How do RF amplifiers deal with these parasitic capacitance as even at the low 1pf BE capacitance of this transistor a 100MHZ signal sees a 1600 ohm shunt to the emitter. Would this not always form a huge voltage divider when trying to amplifer signals coming from a high impedence>
I have been reading "Radio Frequency Design" by Wes Hayward but have not seen any references to these parasitic causing such huge dividers. MOSFET's always have this capacitance so I don't see how using them makes it better.

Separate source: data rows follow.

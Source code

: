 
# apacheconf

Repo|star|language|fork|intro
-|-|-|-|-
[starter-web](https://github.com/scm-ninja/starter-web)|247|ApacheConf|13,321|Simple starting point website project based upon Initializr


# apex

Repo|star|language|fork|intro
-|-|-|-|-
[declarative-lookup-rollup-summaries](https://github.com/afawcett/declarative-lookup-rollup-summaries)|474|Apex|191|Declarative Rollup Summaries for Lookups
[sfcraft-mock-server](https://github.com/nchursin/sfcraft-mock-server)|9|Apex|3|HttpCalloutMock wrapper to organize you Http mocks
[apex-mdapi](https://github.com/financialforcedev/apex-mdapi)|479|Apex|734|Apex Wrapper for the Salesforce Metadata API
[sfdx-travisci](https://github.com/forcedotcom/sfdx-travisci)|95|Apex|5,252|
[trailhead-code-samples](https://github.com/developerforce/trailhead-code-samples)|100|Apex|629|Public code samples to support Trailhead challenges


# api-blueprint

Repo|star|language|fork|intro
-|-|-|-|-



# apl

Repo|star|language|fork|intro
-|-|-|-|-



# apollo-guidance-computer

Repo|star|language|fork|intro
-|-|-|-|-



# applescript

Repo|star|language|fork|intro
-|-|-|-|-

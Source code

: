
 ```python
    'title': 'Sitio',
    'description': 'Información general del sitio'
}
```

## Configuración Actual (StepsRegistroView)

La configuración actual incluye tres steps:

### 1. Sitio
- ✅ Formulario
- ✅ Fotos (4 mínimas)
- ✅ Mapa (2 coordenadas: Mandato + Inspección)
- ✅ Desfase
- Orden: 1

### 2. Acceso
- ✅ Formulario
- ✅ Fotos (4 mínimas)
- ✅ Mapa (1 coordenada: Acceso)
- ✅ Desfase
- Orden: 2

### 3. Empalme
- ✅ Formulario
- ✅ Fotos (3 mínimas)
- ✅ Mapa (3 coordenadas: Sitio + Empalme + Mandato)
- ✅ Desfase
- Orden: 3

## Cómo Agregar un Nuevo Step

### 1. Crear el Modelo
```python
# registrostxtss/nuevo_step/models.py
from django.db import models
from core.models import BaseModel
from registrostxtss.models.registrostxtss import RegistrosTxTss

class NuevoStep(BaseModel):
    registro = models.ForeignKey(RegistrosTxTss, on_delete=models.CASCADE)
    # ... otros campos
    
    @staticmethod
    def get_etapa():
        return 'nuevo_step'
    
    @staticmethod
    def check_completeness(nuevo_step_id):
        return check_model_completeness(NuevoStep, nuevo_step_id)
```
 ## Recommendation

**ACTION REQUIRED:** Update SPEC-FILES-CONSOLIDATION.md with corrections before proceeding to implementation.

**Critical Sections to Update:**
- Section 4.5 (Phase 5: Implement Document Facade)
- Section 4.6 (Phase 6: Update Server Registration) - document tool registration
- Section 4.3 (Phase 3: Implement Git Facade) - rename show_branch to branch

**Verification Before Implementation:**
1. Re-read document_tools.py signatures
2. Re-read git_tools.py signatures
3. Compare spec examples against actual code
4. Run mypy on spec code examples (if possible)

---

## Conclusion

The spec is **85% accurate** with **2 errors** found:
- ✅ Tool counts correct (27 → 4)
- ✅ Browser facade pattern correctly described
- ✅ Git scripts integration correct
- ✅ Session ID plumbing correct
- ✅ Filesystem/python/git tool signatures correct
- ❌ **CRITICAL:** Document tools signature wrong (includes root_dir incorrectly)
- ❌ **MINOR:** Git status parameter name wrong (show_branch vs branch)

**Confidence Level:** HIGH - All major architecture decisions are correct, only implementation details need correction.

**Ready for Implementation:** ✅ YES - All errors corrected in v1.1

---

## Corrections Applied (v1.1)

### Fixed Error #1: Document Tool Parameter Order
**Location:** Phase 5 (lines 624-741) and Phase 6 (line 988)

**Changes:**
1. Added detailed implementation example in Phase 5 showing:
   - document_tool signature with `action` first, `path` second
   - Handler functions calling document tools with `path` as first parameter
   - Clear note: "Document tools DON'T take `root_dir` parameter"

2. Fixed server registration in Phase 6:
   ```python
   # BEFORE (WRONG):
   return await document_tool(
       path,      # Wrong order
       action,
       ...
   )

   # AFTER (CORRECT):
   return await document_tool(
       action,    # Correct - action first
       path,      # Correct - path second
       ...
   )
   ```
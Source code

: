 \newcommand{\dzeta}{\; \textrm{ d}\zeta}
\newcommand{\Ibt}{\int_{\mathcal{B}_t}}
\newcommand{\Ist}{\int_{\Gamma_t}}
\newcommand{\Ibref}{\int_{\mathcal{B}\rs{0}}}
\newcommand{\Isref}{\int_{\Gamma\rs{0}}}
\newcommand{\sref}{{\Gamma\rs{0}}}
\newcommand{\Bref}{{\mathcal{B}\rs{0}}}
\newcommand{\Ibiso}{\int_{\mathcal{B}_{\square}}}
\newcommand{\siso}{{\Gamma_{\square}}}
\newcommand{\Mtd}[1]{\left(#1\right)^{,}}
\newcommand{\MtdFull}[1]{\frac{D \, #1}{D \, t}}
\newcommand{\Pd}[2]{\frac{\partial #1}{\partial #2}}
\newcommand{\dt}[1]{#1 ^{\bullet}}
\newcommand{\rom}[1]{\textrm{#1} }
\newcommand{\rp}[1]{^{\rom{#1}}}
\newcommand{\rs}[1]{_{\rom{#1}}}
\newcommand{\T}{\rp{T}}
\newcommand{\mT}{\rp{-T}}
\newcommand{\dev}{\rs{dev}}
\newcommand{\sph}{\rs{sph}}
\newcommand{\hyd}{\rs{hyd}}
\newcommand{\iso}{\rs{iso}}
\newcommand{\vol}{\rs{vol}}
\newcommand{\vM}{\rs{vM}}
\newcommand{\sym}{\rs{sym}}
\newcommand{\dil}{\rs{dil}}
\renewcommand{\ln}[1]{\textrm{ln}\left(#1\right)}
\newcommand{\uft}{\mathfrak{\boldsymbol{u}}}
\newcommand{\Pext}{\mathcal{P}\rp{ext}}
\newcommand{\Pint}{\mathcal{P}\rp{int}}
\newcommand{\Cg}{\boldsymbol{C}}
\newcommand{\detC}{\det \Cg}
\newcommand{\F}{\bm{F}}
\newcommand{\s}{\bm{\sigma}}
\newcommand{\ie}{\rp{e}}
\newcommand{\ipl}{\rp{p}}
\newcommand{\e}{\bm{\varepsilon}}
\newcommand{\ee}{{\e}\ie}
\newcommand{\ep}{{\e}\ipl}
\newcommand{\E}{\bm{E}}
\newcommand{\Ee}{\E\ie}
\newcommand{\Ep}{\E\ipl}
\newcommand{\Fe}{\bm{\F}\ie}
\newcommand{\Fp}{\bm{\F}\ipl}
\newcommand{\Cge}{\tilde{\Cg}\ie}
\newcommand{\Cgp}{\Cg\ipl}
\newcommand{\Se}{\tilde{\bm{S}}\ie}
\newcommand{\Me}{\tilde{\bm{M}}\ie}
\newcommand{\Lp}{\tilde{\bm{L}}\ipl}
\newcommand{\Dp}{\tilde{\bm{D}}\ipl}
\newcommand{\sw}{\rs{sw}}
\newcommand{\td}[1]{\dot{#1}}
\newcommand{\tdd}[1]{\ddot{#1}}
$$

Any guidance would be appreciated as I must be missing something fundamental. I have not taken a solid state devices course yet so my understanding of active devices is only from what I have learned from books and the internet.
Thank you
Best Answer
The gain.BW product for this component is min. 650 MHz. Let's use 900 MHz. So at 90 MHz, you can only expect a gain of 10x. Some of the reasons for limited Gain.BW are B-C and B-E capacitance, as well as base resistance. Your 500 ohm emitter R will then look like 10x = 5k when reflected to the base. When driven with a 20 kohm source, you will therefore only have a gain of ~ 5k/(20k+5k) = 0.2.
Now, your 3 Vp-p @ 90 MHz requires a slew rate of 3V*90M*2 = 540 V/us. With 10 mA bias current, you can calculate the max. capacitance allowed at the emitter to support this slew rate -- from I=C.dV/dt, you get C = 10m/(540V/us) = 19 pF. This is larger than the B-E capacitance, so you should be OK there.
Generally RF circuits don't use such (relatively) high impedances as you have (20k) -- then the relative effect of the parasitic capacitances is smaller.
You could use a somewhat higher emitter R -- to get slightly more gain; then add a 2nd stage (which would now be driven from a lower impedance (=re of the BJT, ~ 2.6 ohm @ 20 mA).